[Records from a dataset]

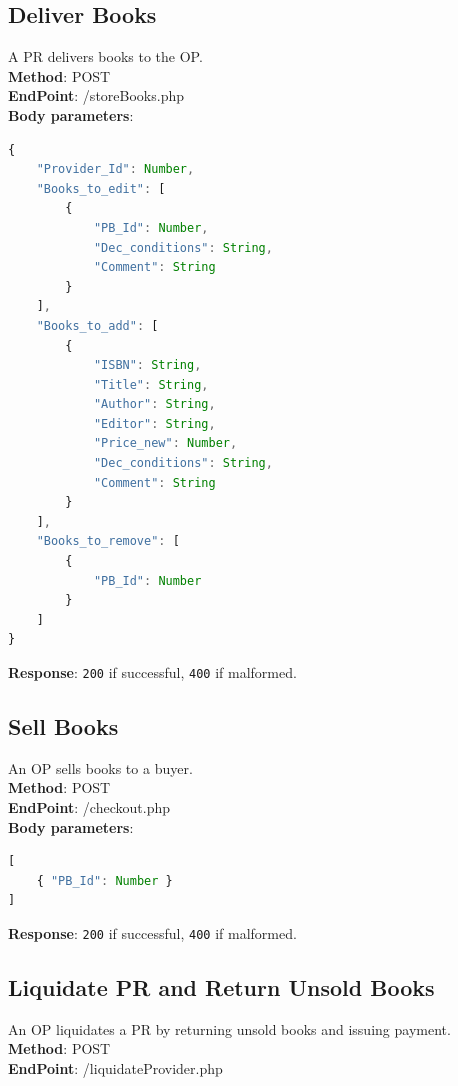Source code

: \subsection{Deliver Books}
A PR delivers books to the OP.\\

\textbf{Method}: POST \\
\textbf{EndPoint}: /storeBooks.php \\

\textbf{Body parameters}:
\begin{lstlisting}[language=JavaScript, basicstyle=\ttfamily]
{
    "Provider_Id": Number,
    "Books_to_edit": [
        {
            "PB_Id": Number,
            "Dec_conditions": String,
            "Comment": String
        }
    ],
    "Books_to_add": [
        {
            "ISBN": String,
            "Title": String,
            "Author": String,
            "Editor": String,
            "Price_new": Number,
            "Dec_conditions": String,
            "Comment": String
        }
    ],
    "Books_to_remove": [
        {
            "PB_Id": Number
        }
    ]
}
\end{lstlisting}

\textbf{Response}: \texttt{200} if successful, \texttt{400} if malformed.

\subsection{Sell Books}
An OP sells books to a buyer.\\

\textbf{Method}: POST \\
\textbf{EndPoint}: /checkout.php \\

\textbf{Body parameters}:
\begin{lstlisting}[language=JavaScript, basicstyle=\ttfamily]
[
    { "PB_Id": Number }
]
\end{lstlisting}

\textbf{Response}: \texttt{200} if successful, \texttt{400} if malformed.

\subsection{Liquidate PR and Return Unsold Books}
An OP liquidates a PR by returning unsold books and issuing payment.\\

\textbf{Method}: POST \\
\textbf{EndPoint}: /liquidateProvider.php \\

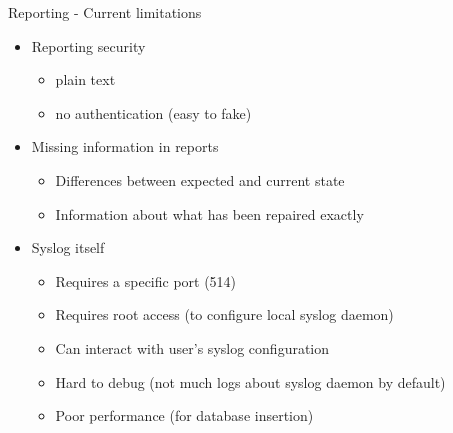 \documentclass[aspectratio=169, 14pt]{beamer}
\begin{document}
\begin{frame}{Reporting - Current limitations}
	\begin{itemize}
		\item Reporting security
		      \begin{itemize}
			      \item plain text
			      \item no authentication (easy to fake)
		      \end{itemize}
		\item Missing information in reports
		      \begin{itemize}
			      \item Differences between expected and current state
			      \item Information about what has been repaired exactly
		      \end{itemize}
		\item Syslog itself
		      \begin{itemize}
			      \item Requires a specific port (514)
			      \item Requires root access (to configure local syslog daemon)
			      \item Can interact with user's syslog configuration
			      \item Hard to debug (not much logs about syslog daemon by default)
			      \item Poor performance (for database insertion)
		      \end{itemize}
	\end{itemize}
\end{frame}
\end{document}
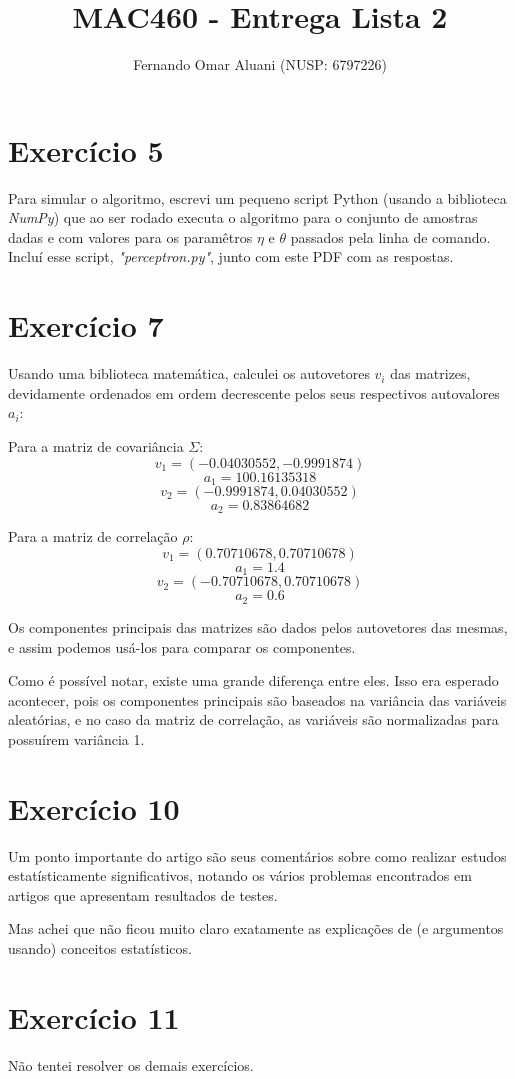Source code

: \documentclass[a4paper,11pt]{article}
\title{MAC460 - Entrega Lista 2}
\author{Fernando Omar Aluani (NUSP: 6797226)}
\begin{document}
\maketitle

\section{Exercício 5}

Para simular o algoritmo, escrevi um pequeno script Python (usando a biblioteca \textit{NumPy})
que ao ser rodado executa o algoritmo para o conjunto de amostras dadas e com valores para os
paramêtros $\eta$ e $\theta$ passados pela linha de comando. Incluí esse script, \textit{"perceptron.py"}, 
junto com este PDF com as respostas.




\section{Exercício 7}

Usando uma biblioteca matemática, calculei os autovetores $v_{i}$ das matrizes, devidamente
ordenados em ordem decrescente pelos seus respectivos autovalores $a_{i}$:

Para a matriz de covariância $\Sigma$:
$$v_{1} = (-0.04030552, -0.9991874) $$
$$a_{1} = 100.16135318 $$
$$v_{2} = (-0.9991874 ,  0.04030552) $$
$$a_{2} = 0.83864682 $$

Para a matriz de correlação $\rho $:
$$v_{1} = (0.70710678,  0.70710678) $$
$$a_{1} = 1.4 $$
$$v_{2} = (-0.70710678,  0.70710678) $$
$$a_{2} = 0.6 $$

Os componentes principais das matrizes são dados pelos autovetores das mesmas, e assim podemos
usá-los para comparar os componentes. 

Como é possível notar, existe uma grande diferença entre eles. Isso era esperado acontecer,
pois os componentes principais são baseados na variância das variáveis aleatórias, e no caso
da matriz de correlação, as variáveis são normalizadas para possuírem variância 1.

\section{Exercício 10}

Um ponto importante do artigo são seus comentários sobre como realizar estudos estatísticamente significativos,
notando os vários problemas encontrados em artigos que apresentam resultados de testes.

Mas achei que não ficou muito claro exatamente as explicações de (e argumentos usando) conceitos estatísticos. 


\section{Exercício 11}

Não tentei resolver os demais exercícios.
\end{document}
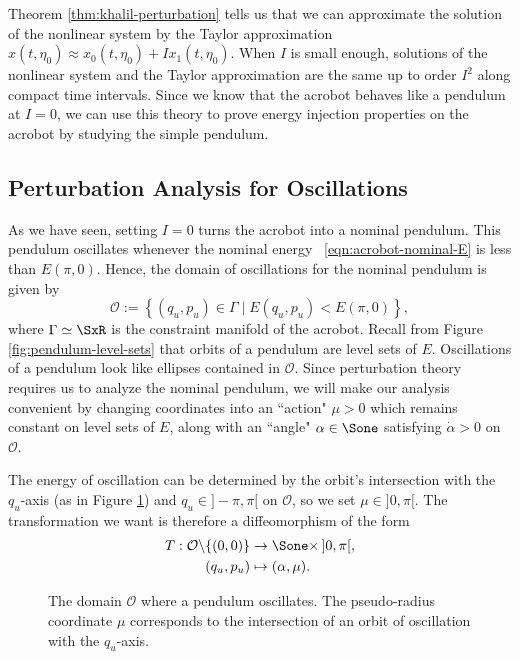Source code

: Theorem \ref{thm:khalil-perturbation} tells us that we can approximate the
solution of the nonlinear system by the Taylor approximation 
\(x(t,\eta_0) \approx x_0(t,\eta_0) + I x_1(t,\eta_0)\).
When \(I\) is small enough, solutions of the nonlinear system and
the Taylor approximation are the same up to order \(I^2\) along compact time
intervals.
Since we know that the acrobot behaves like a pendulum at \(I = 0\), we can
use this theory to prove energy injection properties on the acrobot by studying
the simple pendulum.
 
\subsection*{Perturbation Analysis for Oscillations}
As we have seen, setting \(I = 0\) turns the acrobot into a nominal pendulum. 
This pendulum oscillates whenever the nominal energy
~\eqref{eqn:acrobot-nominal-E} is less than \(E(\pi,0)\). 
Hence, the domain of oscillations for the nominal pendulum is given by
\[
    \mathcal{O} := \left\{ (q_u,p_u) \in \Gamma \mid E(q_u,p_u) < E(\pi,0)\right\}
    ,
\]
where \(\Gamma \simeq \SxR\) is the constraint manifold of the
acrobot.
Recall from Figure \ref{fig:pendulum-level-sets} that orbits of a pendulum 
are level sets of \(E\). 
Oscillations of a pendulum look like ellipses contained in \(\mathcal{O}\).
Since perturbation theory requires us to analyze the nominal pendulum, we will
make our analysis convenient by changing coordinates into an
``action" \(\mu > 0\) which remains constant on level sets of \(E\), 
along with an ``angle" \(\alpha \in \Sone\) satisfying \(\dot{\alpha} > 0\) on
\(\mathcal{O}\).

The energy of oscillation can be determined by the orbit's intersection
with the \(q_u\)-axis (as in Figure \ref{fig:mu-intersection}) 
and \(q_u \in ]-\pi,\pi[\) on \(\mathcal{O}\), so we set \(\mu \in ]0,\pi[\).
The transformation we want is therefore a diffeomorphism of the form
\begin{align*}
    T : \mathcal{O} \backslash \{(0,0)\} &\rightarrow \Sone \times \, ]0,\pi[, \\
    (q_u, p_u) &\mapsto (\alpha,\mu)
    .
\end{align*}

\begin{figure}
    \centering
    \caption{The domain \(\mathcal{O}\) where a pendulum oscillates.
    The pseudo-radius coordinate \(\mu\) corresponds to the
    intersection of an orbit of oscillation with the \(q_u\)-axis.}
    \label{fig:mu-intersection}
\end{figure}

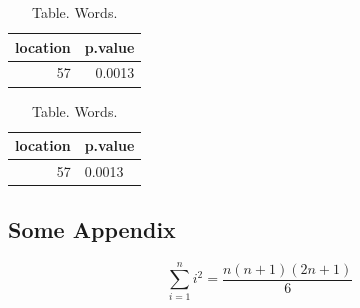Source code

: \documentclass{article}
\begin{document}
\begin{table}[ht]
\centering
\caption{Table. Words.} \label{tab:one}
\begin{tabular}{rr}
 \hline
location & p.value \\ 
 \hline
57 & 0.0013 \\ 
  \hline
\end{tabular}
\end{table}


\begin{table}[ht]
\centering
\caption{Table. Words.}
\begin{tabular}{rC{5cm}}
 \hline
location & p.value \\ 
 \hline
{} 57 & 0.0013  \\ 
  \hline
\end{tabular}
\end{table}

\clearpage

\begin{appendices}

\section{Some Appendix}

$$
\sum_{i=1}^n i^2 
= 
\frac{
n (n+1) (2n+1)
}{
6
}
$$

\end{appendices}



 
\end{document}
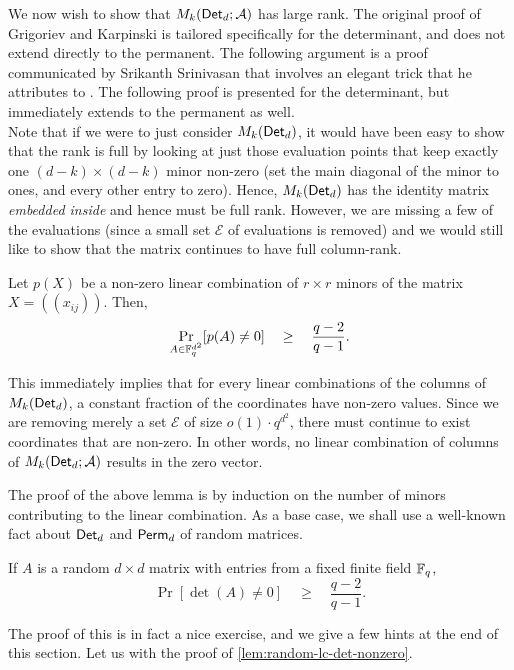 We now wish to show that $M_k(\operatorname{\mathsf{Det}}_d;\mathcal{A})$ has large rank. 
The
original proof of Grigoriev and Karpinski is tailored specifically for
the determinant, and does not extend directly to the permanent. 
The
following argument is a proof communicated by Srikanth Srinivasan
\cite{Srikanth13} that involves an elegant trick that he attributes to
\cite{Koutis08}. 
The following proof is presented for the determinant,
but immediately extends to the permanent as well. \\


Note that if we were to just consider $M_k(\operatorname{\mathsf{Det}}_d)$, it would have
been easy to show that the rank is full by looking at just those
evaluation points that keep exactly one $(d-k)\times (d-k)$ minor
non-zero (set the main diagonal of the minor to ones, and every other
entry to zero). 
Hence, $M_k(\operatorname{\mathsf{Det}}_d)$ has the identity matrix
\emph{embedded inside} and hence must be full rank. 
However, we are
missing a few of the evaluations (since a small set $\mathcal{E}$ of
evaluations is removed) and we would still like to show that the
matrix continues to have full column-rank.

\begin{lemma}\label{lem:random-lc-det-nonzero}
  Let $p(X)$ be a non-zero linear combination of $r\times r$
  minors of the matrix $X = (\!(x_{ij})\!)$. 
Then, 
  $$
  \Pr_{A\in \mathbb{F}_q^{d^2}}[p(A) \neq 0] \quad \geq \quad \frac{q-2}{q-1}.
  $$
\end{lemma}

This immediately implies that for every linear combinations of the
columns of $M_k(\operatorname{\mathsf{Det}}_d)$, a constant fraction of the coordinates have
non-zero values. 
Since we are removing merely a set $\mathcal{E}$ of
size $o(1) \cdot q^{d^2}$, there must continue to exist coordinates that
are non-zero. 
In other words, no linear combination of columns of
$M_k(\operatorname{\mathsf{Det}}_d;\mathcal{A})$ results in the zero vector.


The proof of the above lemma is by induction on the number of
minors contributing to the linear combination. 
As a base case, we
shall use a well-known fact about $\operatorname{\mathsf{Det}}_d$ and $\operatorname{\mathsf{Perm}}_d$ of random
matrices.

\begin{proposition}\label{prop:random-det-nonzero}
  If $A$ is a random $d\times d$ matrix with entries from a fixed
  finite field $\mathbb{F}_q$, 
$$
\Pr[\det(A) \neq 0] \quad\geq\quad \frac{q-2}{q-1}.
$$
\end{proposition}

The proof of this is in fact a nice exercise, and we give a few hints
at the end of this section. 
Let us with the proof of
\autoref{lem:random-lc-det-nonzero}.

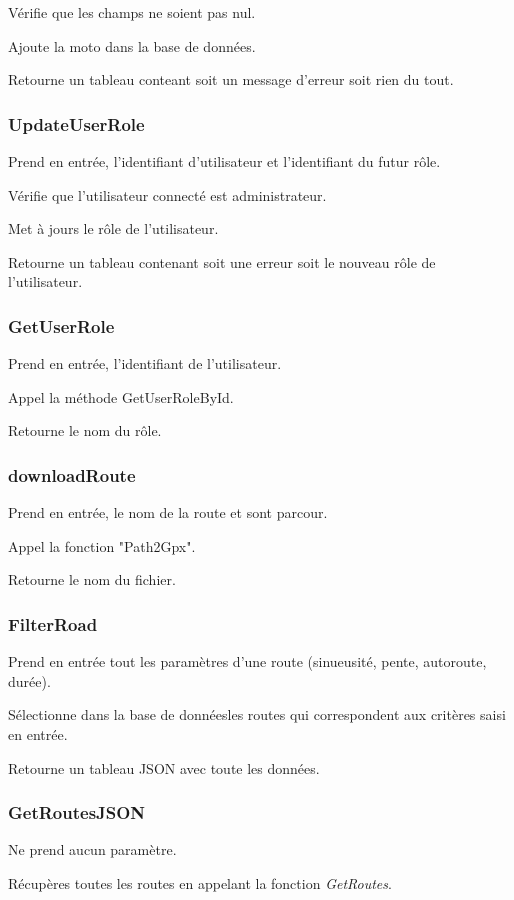 \documentclass[a4paper]{article}
\newcommand{\bdd}{base de données}
\begin{document}
Vérifie que les champs ne soient pas nul.

Ajoute la moto dans la \bdd.

Retourne un tableau conteant soit un message d'erreur soit rien du tout.

\subsubsection{UpdateUserRole}
Prend en entrée, l'identifiant d'utilisateur et l'identifiant du futur rôle.

Vérifie que l'utilisateur connecté est administrateur.

Met à jours le rôle de l'utilisateur.

Retourne un tableau contenant soit une erreur soit le nouveau rôle de l'utilisateur.

\subsubsection{GetUserRole}
Prend en entrée, l'identifiant de l'utilisateur.

Appel la méthode GetUserRoleById.

Retourne le nom du rôle.

\subsubsection{downloadRoute}
Prend en entrée, le nom de la route et sont parcour.

Appel la fonction "Path2Gpx".

Retourne le nom du fichier.

\subsubsection{FilterRoad}
Prend en entrée tout les paramètres d'une route (sinueusité, pente, autoroute, durée).

Sélectionne dans la \bdd les routes qui correspondent aux critères saisi en entrée.

Retourne un tableau JSON avec toute les données.


\subsubsection{GetRoutesJSON}
Ne prend aucun paramètre.

Récupères toutes les routes en appelant la fonction \emph{GetRoutes}.
\end{document}
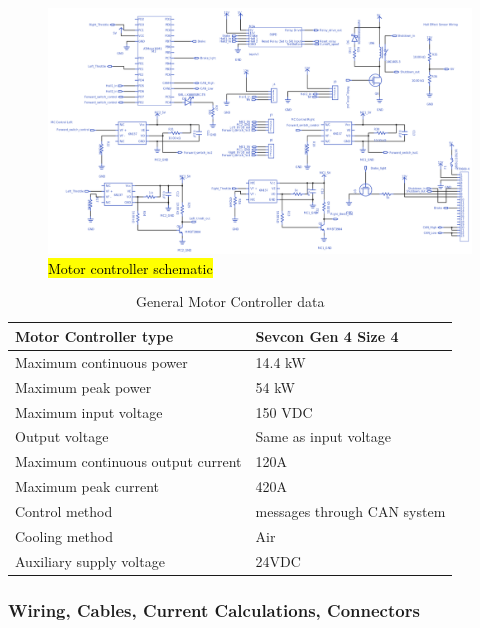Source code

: \documentclass{article}
\DeclareRobustCommand{\hlr}[1]{{\sethlcolor{red}\hl{#1}}}
\begin{document}
            \begin{figure}[H]
             \centering
             \includegraphics[width = 0.85 \textwidth]{MCCschem}
             \caption{\hlr{Motor controller schematic}}
             \label{mccschem}
            \end{figure}

            \begin{table}[H]
            \centering
            \begin{tabular}{|l|l|}
            \hline
            Motor Controller type & Sevcon Gen 4 Size 4 \\ \hline
            Maximum continuous power & 14.4 kW \\ \hline
            Maximum peak power & 54 kW \\ \hline
            Maximum input voltage & 150 VDC \\ \hline
            Output voltage & Same as input voltage \\ \hline
            Maximum continuous output current & 120A \\ \hline
            Maximum peak current & 420A \\ \hline
            Control method & messages through CAN system \\ \hline
            Cooling method & Air \\ \hline
            Auxiliary supply voltage & 24VDC \\ \hline
            \end{tabular}
            \caption{General Motor Controller data}
            \label{MC}
            \end{table}

        \subsubsection{Wiring, Cables, Current Calculations, Connectors} \label{mcwire}
\end{document}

About this task:
The word to find is "Vérifie". Copy every line of the data that holds it.

Task answer:
Vérifie que les champs ne soient pas nul.
Vérifie que l'utilisateur connecté est administrateur.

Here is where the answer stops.